Repeat the listing below in full.

************

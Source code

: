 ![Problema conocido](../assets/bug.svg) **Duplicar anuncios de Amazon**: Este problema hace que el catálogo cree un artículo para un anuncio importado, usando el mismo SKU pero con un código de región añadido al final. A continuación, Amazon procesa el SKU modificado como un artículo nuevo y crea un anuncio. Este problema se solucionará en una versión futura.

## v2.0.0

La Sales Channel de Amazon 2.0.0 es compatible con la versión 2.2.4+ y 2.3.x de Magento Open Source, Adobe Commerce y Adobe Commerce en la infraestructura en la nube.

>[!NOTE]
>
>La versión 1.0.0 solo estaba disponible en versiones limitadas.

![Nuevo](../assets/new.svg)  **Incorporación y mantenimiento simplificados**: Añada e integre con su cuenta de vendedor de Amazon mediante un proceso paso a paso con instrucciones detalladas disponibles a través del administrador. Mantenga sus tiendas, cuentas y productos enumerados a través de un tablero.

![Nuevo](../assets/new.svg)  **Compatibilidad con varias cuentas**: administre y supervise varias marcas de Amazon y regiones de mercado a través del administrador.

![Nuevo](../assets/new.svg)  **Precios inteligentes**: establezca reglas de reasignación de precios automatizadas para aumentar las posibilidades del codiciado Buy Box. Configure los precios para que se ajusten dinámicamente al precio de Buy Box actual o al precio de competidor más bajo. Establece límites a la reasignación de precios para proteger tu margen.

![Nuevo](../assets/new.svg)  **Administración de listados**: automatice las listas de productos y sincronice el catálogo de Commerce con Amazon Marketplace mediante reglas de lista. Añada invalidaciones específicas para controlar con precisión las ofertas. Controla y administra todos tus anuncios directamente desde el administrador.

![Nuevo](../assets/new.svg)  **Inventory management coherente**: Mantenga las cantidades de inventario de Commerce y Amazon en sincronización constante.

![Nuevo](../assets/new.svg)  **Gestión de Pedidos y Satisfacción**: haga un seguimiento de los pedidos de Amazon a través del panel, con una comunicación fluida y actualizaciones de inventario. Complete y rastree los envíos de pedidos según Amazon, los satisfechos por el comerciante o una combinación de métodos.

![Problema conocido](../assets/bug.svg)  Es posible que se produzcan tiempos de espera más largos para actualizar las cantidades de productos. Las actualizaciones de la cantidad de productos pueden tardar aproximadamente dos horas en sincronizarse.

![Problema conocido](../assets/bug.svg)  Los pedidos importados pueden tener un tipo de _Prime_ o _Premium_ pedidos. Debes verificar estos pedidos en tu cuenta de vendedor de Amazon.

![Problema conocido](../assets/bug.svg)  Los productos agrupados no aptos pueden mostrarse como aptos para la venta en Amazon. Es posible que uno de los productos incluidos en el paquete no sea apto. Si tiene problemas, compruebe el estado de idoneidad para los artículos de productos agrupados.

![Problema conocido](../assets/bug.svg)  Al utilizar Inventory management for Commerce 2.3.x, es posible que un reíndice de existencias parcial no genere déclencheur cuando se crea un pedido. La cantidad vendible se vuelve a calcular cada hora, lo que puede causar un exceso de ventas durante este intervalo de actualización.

************

▶ [Output for this exercise]:
Source code

: ![Problema conocido](../assets/bug.svg) **Duplicar anuncios de Amazon**: Este problema hace que el catálogo cree un artículo para un anuncio importado, usando el mismo SKU pero con un código de región añadido al final. A continuación, Amazon procesa el SKU modificado como un artículo nuevo y crea un anuncio. Este problema se solucionará en una versión futura.

## v2.0.0

La Sales Channel de Amazon 2.0.0 es compatible con la versión 2.2.4+ y 2.3.x de Magento Open Source, Adobe Commerce y Adobe Commerce en la infraestructura en la nube.

>[!NOTE]
>
>La versión 1.0.0 solo estaba disponible en versiones limitadas.

![Nuevo](../assets/new.svg)  **Incorporación y mantenimiento simplificados**: Añada e integre con su cuenta de vendedor de Amazon mediante un proceso paso a paso con instrucciones detalladas disponibles a través del administrador. Mantenga sus tiendas, cuentas y productos enumerados a través de un tablero.

![Nuevo](../assets/new.svg)  **Compatibilidad con varias cuentas**: administre y supervise varias marcas de Amazon y regiones de mercado a través del administrador.

![Nuevo](../assets/new.svg)  **Precios inteligentes**: establezca reglas de reasignación de precios automatizadas para aumentar las posibilidades del codiciado Buy Box. Configure los precios para que se ajusten dinámicamente al precio de Buy Box actual o al precio de competidor más bajo. Establece límites a la reasignación de precios para proteger tu margen.

![Nuevo](../assets/new.svg)  **Administración de listados**: automatice las listas de productos y sincronice el catálogo de Commerce con Amazon Marketplace mediante reglas de lista. Añada invalidaciones específicas para controlar con precisión las ofertas. Controla y administra todos tus anuncios directamente desde el administrador.

![Nuevo](../assets/new.svg)  **Inventory management coherente**: Mantenga las cantidades de inventario de Commerce y Amazon en sincronización constante.

![Nuevo](../assets/new.svg)  **Gestión de Pedidos y Satisfacción**: haga un seguimiento de los pedidos de Amazon a través del panel, con una comunicación fluida y actualizaciones de inventario. Complete y rastree los envíos de pedidos según Amazon, los satisfechos por el comerciante o una combinación de métodos.

![Problema conocido](../assets/bug.svg)  Es posible que se produzcan tiempos de espera más largos para actualizar las cantidades de productos. Las actualizaciones de la cantidad de productos pueden tardar aproximadamente dos horas en sincronizarse.

![Problema conocido](../assets/bug.svg)  Los pedidos importados pueden tener un tipo de _Prime_ o _Premium_ pedidos. Debes verificar estos pedidos en tu cuenta de vendedor de Amazon.

![Problema conocido](../assets/bug.svg)  Los productos agrupados no aptos pueden mostrarse como aptos para la venta en Amazon. Es posible que uno de los productos incluidos en el paquete no sea apto. Si tiene problemas, compruebe el estado de idoneidad para los artículos de productos agrupados.

![Problema conocido](../assets/bug.svg)  Al utilizar Inventory management for Commerce 2.3.x, es posible que un reíndice de existencias parcial no genere déclencheur cuando se crea un pedido. La cantidad vendible se vuelve a calcular cada hora, lo que puede causar un exceso de ventas durante este intervalo de actualización.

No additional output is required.